9-1-1 Emergency operators will have to undergo increased training under legislation approved by a State House Committee Tuesday morning in Tallahassee. The legislation was inspired by the preventable death of Denise Amber Lee, a Sarasota woman kidnapped and murdered in 2008.
The young mother was abducted in January 2008. Surprisingly she was able to use her kidnapper’s cell phone to call 911. A second 9-1-1 call came from a motorist who saw Denise stretched out in the back of a car.
The hitch came when the calls were not relayed to police by an untrained operator. By some accounts, the kidnapper drove past at least three police cars who could have saved Denise.
Denise’s mother-in-law teared as a House committee debated a bill to require training. Police and sheriffs question the cost of additional training. So do some lawmakers like Representative Bill Proctor of St. Augustine..
“I want to be assured that there is no cost, that it is financially neutral.”

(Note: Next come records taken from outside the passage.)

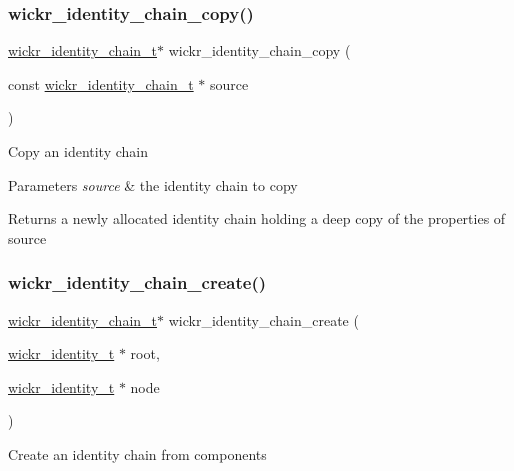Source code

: \subsubsection{\texorpdfstring{wickr\_identity\_chain\_copy()}{wickr\_identity\_chain\_copy()}}
{\footnotesize\ttfamily \mbox{\hyperlink{structwickr__identity__chain}{wickr\+\_\+identity\+\_\+chain\+\_\+t}}$\ast$ wickr\+\_\+identity\+\_\+chain\+\_\+copy (\begin{DoxyParamCaption}\item[{const \mbox{\hyperlink{structwickr__identity__chain}{wickr\+\_\+identity\+\_\+chain\+\_\+t}} $\ast$}]{source }\end{DoxyParamCaption})}

Copy an identity chain


\begin{DoxyParams}{Parameters}
{\em source} & the identity chain to copy \\
\hline
\end{DoxyParams}
\begin{DoxyReturn}{Returns}
a newly allocated identity chain holding a deep copy of the properties of \textquotesingle{}source\textquotesingle{} 
\end{DoxyReturn}
\mbox{\label{group__wickr__identity_ga79551385194ba6b044b676ce5c7400e6}} 
\subsubsection{\texorpdfstring{wickr\_identity\_chain\_create()}{wickr\_identity\_chain\_create()}}
{\footnotesize\ttfamily \mbox{\hyperlink{structwickr__identity__chain}{wickr\+\_\+identity\+\_\+chain\+\_\+t}}$\ast$ wickr\+\_\+identity\+\_\+chain\+\_\+create (\begin{DoxyParamCaption}\item[{\mbox{\hyperlink{structwickr__identity}{wickr\+\_\+identity\+\_\+t}} $\ast$}]{root,  }\item[{\mbox{\hyperlink{structwickr__identity}{wickr\+\_\+identity\+\_\+t}} $\ast$}]{node }\end{DoxyParamCaption})}

Create an identity chain from components


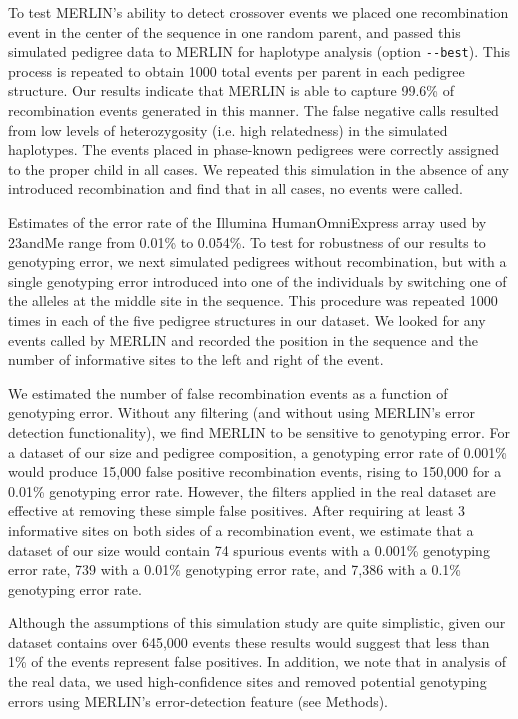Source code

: To test MERLIN's ability to detect crossover events we placed one  
recombination event in the center of the sequence in one random parent, and  
passed this simulated pedigree data to MERLIN for haplotype analysis (option
\verb|--best|).  This process is repeated to obtain 1000 total events per parent in each  
pedigree structure. Our results indicate that MERLIN is able to capture 99.6\% of  
recombination events generated in this manner. The false negative calls resulted  
from low levels of heterozygosity (i.e. high relatedness) in the simulated haplotypes.  
The events placed in phase-known pedigrees were correctly assigned to the proper  
child in all cases. We repeated this simulation in the absence of any introduced  
recombination and find that in all cases, no events were called.  

Estimates of the error rate of the Illumina HumanOmniExpress array used by  
23andMe range from 0.01\%\cite{Illumina2013}  to 0.054\%\cite{Imai2010}.  To test for robustness of our results to  
genotyping error, we next simulated pedigrees without recombination, but with a  
single genotyping error introduced into one of the individuals by switching one of  
the alleles at the middle site in the sequence.  This procedure was repeated 1000  
times in each of the five pedigree structures in our dataset.  We looked for any  
events called by MERLIN and recorded the position in the sequence and the number  
of informative sites to the left and right of the event.    

We estimated the number of false recombination events as a function of  
genotyping error.  Without any filtering (and without using MERLIN's error  
detection functionality), we find MERLIN to be sensitive to genotyping error. For a  
dataset of our size and pedigree composition, a genotyping error rate of 0.001\%  
would produce 15,000 false positive recombination events, rising to 150,000 for a  
0.01\% genotyping error rate. However, the filters applied in the real dataset are  
effective at removing these simple false positives. After requiring at least 3  
informative sites on both sides of a recombination event, we estimate that a dataset  
of our size would contain 74 spurious events with a 0.001\% genotyping error rate,  
739 with a 0.01\% genotyping error rate, and 7,386 with a 0.1\% genotyping error  
rate.   

Although the assumptions of this simulation study are quite simplistic, given  
our dataset contains over 645,000 events these results would suggest that less than  
1\% of the events represent false positives. In addition, we note that in analysis of  
the real data, we used high-confidence sites and removed potential
genotyping errors using MERLIN's error-detection feature (see Methods).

Sponsors say what is not acceptable is calling 9-1-1 and getting a different response, depending on what part of the state you’re calling from.

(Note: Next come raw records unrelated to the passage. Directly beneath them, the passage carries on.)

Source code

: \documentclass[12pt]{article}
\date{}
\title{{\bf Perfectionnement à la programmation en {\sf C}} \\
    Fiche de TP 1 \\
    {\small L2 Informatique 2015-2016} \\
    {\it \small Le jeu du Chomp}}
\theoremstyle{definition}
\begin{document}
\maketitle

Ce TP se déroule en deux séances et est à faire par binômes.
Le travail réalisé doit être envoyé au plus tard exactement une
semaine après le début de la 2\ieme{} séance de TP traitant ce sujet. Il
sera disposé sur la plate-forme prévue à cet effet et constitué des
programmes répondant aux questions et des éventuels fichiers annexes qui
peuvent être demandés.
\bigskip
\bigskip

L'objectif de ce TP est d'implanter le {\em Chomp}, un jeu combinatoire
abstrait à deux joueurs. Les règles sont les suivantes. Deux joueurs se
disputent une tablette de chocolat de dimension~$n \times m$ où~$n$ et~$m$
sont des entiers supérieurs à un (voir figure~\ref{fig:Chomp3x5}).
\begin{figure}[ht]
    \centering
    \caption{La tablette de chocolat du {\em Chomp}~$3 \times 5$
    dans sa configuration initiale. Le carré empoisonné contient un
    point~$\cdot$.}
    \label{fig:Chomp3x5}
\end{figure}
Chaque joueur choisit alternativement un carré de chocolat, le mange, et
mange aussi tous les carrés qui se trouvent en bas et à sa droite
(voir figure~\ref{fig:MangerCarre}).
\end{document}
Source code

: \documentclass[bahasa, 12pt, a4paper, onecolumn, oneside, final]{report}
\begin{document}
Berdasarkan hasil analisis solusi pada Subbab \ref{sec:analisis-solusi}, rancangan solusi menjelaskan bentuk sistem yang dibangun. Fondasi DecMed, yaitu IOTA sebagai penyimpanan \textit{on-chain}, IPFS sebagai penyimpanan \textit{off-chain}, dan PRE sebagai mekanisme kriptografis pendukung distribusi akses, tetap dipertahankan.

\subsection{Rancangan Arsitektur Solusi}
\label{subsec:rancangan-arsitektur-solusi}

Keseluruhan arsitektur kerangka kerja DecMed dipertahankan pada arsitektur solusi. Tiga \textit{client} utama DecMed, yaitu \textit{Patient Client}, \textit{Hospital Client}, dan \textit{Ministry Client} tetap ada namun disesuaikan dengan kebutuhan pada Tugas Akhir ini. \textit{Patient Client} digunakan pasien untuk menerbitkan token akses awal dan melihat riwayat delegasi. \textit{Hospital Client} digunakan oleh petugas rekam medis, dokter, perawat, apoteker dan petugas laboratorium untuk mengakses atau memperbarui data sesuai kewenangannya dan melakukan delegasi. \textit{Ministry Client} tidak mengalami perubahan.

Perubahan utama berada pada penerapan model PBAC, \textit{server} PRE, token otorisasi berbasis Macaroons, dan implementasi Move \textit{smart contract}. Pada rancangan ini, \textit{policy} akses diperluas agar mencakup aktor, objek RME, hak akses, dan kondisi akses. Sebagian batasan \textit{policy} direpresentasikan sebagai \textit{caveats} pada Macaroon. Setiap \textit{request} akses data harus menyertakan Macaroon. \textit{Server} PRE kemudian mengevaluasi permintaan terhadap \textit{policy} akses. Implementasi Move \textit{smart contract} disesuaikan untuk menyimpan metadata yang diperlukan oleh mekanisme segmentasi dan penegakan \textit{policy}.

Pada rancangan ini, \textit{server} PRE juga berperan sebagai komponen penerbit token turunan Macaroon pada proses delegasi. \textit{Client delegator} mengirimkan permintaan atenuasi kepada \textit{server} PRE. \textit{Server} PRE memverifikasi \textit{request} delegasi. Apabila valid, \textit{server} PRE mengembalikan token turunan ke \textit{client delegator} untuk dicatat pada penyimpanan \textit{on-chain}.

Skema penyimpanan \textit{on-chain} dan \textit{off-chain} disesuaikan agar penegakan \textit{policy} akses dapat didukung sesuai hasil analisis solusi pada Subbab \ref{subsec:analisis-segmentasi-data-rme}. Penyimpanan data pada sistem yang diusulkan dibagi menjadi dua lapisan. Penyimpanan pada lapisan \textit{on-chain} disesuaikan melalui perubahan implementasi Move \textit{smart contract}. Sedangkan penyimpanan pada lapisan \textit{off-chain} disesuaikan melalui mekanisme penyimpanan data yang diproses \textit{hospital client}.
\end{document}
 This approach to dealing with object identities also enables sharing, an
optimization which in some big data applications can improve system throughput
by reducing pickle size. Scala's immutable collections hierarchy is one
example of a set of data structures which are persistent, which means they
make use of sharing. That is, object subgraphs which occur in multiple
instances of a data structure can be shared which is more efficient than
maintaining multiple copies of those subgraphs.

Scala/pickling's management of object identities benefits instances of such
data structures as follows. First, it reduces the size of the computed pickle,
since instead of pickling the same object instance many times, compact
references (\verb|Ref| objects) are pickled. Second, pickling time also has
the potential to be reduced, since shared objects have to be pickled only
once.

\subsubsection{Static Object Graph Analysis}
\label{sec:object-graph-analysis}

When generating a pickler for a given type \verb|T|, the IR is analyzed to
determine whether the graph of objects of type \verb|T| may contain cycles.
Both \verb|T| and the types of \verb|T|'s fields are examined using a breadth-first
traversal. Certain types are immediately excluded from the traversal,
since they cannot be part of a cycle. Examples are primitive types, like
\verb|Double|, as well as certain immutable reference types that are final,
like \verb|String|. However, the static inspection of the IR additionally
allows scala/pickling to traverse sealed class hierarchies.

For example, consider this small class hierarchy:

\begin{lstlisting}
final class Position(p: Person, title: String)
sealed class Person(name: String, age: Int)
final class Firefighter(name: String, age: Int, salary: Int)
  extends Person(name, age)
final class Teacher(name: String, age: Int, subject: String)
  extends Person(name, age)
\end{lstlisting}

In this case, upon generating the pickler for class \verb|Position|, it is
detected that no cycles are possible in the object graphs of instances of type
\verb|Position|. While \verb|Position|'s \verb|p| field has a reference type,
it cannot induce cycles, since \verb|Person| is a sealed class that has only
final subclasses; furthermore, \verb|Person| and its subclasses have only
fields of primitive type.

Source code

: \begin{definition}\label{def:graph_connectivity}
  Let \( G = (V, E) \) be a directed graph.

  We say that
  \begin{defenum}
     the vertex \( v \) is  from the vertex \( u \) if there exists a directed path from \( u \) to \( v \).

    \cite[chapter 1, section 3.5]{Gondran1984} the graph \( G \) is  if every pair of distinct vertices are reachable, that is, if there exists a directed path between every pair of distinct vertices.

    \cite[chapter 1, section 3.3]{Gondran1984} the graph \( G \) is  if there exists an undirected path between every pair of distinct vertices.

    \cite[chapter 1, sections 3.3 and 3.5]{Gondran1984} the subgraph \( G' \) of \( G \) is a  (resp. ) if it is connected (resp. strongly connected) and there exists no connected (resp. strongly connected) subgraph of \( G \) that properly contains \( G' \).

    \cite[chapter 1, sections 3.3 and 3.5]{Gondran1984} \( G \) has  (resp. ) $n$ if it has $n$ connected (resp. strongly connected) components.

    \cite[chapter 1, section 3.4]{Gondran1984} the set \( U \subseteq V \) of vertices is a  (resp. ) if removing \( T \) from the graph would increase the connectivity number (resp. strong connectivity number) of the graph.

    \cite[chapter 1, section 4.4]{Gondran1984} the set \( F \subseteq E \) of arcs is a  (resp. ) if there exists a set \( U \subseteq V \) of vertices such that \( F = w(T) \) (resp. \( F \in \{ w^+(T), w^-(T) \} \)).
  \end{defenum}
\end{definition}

15 other states already have similar laws on the books and Richard Pinsky of the Emergency Operators Association that won’t cut it..

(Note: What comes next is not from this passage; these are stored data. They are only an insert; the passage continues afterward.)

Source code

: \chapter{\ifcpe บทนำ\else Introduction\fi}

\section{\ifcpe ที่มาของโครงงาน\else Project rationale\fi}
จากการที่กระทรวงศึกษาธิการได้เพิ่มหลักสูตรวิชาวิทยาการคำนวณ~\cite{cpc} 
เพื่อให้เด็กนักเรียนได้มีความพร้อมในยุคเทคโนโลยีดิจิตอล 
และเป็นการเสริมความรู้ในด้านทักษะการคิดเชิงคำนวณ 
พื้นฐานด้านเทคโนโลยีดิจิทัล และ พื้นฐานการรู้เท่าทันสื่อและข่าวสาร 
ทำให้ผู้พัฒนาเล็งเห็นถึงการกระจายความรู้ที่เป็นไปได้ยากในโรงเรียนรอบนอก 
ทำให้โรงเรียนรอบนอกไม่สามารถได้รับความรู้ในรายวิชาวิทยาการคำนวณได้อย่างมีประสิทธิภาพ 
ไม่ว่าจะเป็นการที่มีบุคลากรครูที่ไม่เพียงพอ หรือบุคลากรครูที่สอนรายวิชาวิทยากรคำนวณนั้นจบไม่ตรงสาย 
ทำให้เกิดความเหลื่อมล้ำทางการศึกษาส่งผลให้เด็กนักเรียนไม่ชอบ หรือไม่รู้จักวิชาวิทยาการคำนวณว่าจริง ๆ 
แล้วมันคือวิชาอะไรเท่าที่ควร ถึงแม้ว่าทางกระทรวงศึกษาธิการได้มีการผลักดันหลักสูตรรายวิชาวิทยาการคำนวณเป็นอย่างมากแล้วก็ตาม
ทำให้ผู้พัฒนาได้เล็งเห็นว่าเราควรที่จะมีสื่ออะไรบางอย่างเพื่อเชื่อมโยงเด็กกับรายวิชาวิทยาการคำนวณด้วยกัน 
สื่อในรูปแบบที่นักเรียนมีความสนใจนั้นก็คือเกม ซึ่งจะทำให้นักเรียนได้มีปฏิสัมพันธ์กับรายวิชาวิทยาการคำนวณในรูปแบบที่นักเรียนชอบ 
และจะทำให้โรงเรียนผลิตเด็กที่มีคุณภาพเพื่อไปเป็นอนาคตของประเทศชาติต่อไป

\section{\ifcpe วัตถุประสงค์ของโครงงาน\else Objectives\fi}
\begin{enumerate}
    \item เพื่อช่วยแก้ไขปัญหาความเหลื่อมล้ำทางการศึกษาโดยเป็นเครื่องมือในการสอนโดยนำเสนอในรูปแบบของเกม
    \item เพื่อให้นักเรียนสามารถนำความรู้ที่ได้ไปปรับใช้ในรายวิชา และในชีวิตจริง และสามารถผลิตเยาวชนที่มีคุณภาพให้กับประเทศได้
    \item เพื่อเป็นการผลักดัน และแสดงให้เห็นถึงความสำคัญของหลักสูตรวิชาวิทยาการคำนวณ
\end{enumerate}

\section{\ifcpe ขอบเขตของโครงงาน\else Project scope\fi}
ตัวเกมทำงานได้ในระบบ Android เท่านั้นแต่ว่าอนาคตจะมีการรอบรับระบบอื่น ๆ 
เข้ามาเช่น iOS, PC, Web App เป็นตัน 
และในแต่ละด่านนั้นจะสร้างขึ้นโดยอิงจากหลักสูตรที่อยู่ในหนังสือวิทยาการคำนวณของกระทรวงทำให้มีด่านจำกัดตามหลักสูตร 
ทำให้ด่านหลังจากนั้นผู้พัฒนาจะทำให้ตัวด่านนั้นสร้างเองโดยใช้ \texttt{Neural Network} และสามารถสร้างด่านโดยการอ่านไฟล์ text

“Florida is certainly lagging behind in that regard.”
And there were more tears when the bill passed, tears from Peggy Lee, Denise’s mother in law.
“This is about saving future lives and we just don’t want this to happen to anybody else.”
Mark Lee, her father in law, says there is a cost.
“When you hear about the costs, you know, we all know what the cost is, it’s a lost life.”
Michael King has been sentenced to death in the case. A Senate Committee hears similar legislation Thursday, but in tight budget times, passage is not a sure thing.